#### [What this task involves]
Among the entries below, extract exactly the lines that run from the one with "- Added support for reversed sequential" through the one with "- Automated: 51 (82.3%)", both ends included.

#### [Data provided]
- Opening Delimiter -
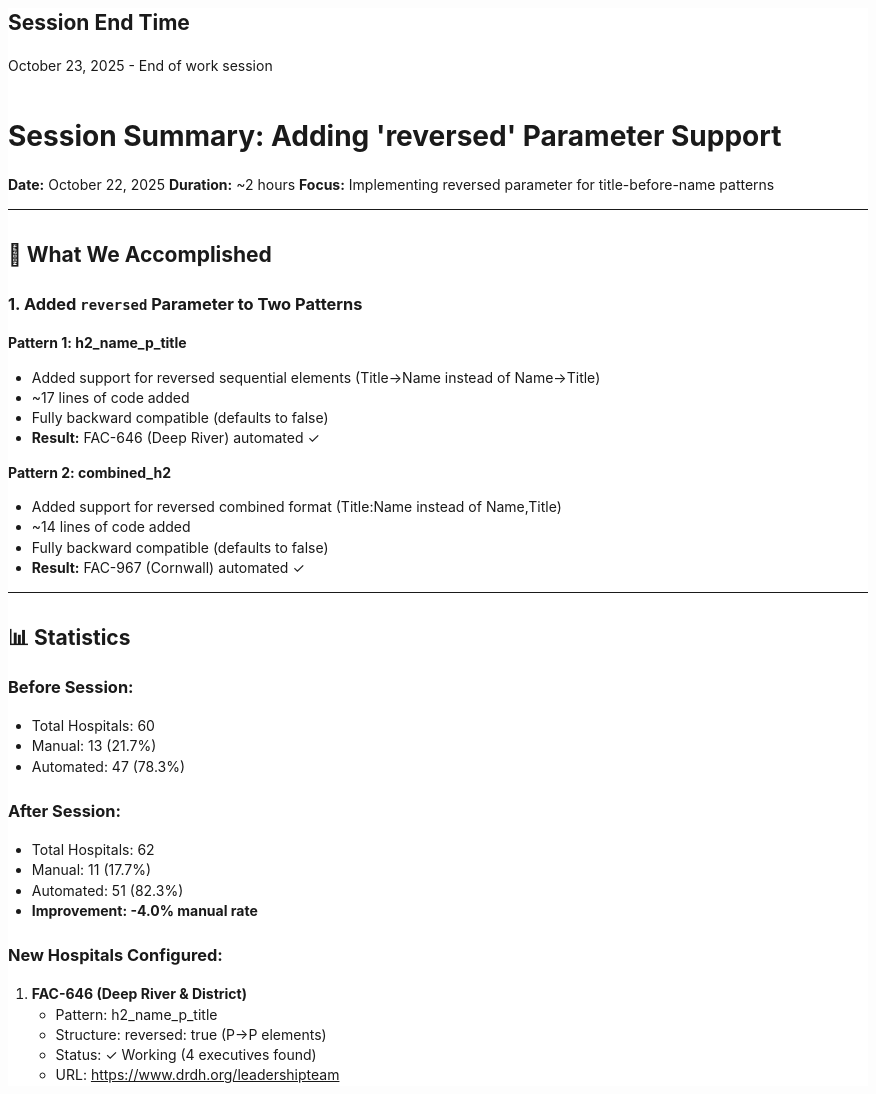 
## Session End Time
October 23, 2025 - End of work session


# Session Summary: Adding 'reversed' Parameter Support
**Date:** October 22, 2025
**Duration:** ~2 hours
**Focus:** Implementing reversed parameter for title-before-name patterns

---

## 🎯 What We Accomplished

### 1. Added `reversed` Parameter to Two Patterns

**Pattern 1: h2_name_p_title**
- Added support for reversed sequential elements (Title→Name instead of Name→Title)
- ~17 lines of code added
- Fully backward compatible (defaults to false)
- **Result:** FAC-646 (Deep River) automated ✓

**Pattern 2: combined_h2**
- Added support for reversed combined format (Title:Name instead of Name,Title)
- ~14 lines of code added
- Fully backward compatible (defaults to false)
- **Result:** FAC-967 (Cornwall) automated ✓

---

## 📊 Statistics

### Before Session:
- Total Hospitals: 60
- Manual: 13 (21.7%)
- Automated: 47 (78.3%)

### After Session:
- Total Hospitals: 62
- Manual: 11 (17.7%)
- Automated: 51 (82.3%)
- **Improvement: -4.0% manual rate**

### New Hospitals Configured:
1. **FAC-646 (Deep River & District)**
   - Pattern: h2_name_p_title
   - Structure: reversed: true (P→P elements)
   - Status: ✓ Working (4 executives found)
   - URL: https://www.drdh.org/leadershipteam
- Closing Delimiter -
#### [Solution to the problem]
- Added support for reversed sequential elements (Title→Name instead of Name→Title)
- ~17 lines of code added
- Fully backward compatible (defaults to false)
- **Result:** FAC-646 (Deep River) automated ✓

**Pattern 2: combined_h2**
- Added support for reversed combined format (Title:Name instead of Name,Title)
- ~14 lines of code added
- Fully backward compatible (defaults to false)
- **Result:** FAC-967 (Cornwall) automated ✓

---

## 📊 Statistics

### Before Session:
- Total Hospitals: 60
- Manual: 13 (21.7%)
- Automated: 47 (78.3%)

### After Session:
- Total Hospitals: 62
- Manual: 11 (17.7%)
- Automated: 51 (82.3%)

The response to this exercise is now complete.